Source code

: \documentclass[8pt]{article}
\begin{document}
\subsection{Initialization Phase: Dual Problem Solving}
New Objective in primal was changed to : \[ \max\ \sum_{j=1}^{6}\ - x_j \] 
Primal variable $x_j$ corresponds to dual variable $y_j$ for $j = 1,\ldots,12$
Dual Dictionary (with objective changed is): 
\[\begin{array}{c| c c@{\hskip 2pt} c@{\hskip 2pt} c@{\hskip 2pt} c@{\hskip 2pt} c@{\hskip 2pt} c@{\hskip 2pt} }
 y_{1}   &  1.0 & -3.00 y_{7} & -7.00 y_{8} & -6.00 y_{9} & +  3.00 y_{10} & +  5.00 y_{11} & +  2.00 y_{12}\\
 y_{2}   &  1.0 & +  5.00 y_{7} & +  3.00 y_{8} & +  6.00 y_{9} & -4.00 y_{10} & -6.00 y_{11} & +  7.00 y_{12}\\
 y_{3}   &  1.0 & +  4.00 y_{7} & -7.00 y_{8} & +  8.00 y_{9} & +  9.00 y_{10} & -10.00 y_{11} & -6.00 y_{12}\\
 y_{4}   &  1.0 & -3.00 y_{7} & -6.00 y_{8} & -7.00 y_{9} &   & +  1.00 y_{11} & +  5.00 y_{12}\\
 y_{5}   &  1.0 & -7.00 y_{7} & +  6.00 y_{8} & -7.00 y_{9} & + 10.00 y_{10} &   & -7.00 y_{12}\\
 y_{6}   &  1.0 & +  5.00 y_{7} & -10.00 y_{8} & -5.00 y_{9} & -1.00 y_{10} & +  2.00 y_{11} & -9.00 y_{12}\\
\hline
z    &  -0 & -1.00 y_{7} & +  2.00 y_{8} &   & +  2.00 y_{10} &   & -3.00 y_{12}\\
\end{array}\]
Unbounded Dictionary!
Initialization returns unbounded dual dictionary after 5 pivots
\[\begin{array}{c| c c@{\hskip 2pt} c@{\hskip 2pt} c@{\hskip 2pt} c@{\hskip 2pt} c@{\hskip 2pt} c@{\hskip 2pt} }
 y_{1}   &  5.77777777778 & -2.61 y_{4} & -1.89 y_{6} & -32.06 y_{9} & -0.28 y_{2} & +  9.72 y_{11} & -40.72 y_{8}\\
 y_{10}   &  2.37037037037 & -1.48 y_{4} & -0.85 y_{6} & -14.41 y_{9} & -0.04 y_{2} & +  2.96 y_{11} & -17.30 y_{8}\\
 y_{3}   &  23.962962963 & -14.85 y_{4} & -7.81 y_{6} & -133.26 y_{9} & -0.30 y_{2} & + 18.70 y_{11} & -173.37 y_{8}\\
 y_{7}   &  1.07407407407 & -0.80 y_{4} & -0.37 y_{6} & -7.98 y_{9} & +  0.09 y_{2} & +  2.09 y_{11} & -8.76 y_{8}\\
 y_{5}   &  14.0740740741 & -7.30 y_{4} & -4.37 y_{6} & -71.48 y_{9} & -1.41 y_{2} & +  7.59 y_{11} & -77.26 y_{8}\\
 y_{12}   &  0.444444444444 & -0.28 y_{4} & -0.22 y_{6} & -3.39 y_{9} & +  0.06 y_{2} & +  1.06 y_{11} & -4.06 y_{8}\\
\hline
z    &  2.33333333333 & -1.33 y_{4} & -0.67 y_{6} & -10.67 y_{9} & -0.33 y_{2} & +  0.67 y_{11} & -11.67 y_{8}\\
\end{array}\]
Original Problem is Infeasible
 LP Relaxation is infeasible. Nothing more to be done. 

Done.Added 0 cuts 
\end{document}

EXERCISE REQUIREMENTS —
Show every line of the data that includes the string "Problem".

SOLUTION TO THIS TASK —
\subsection{Initialization Phase: Dual Problem Solving}
Original Problem is Infeasible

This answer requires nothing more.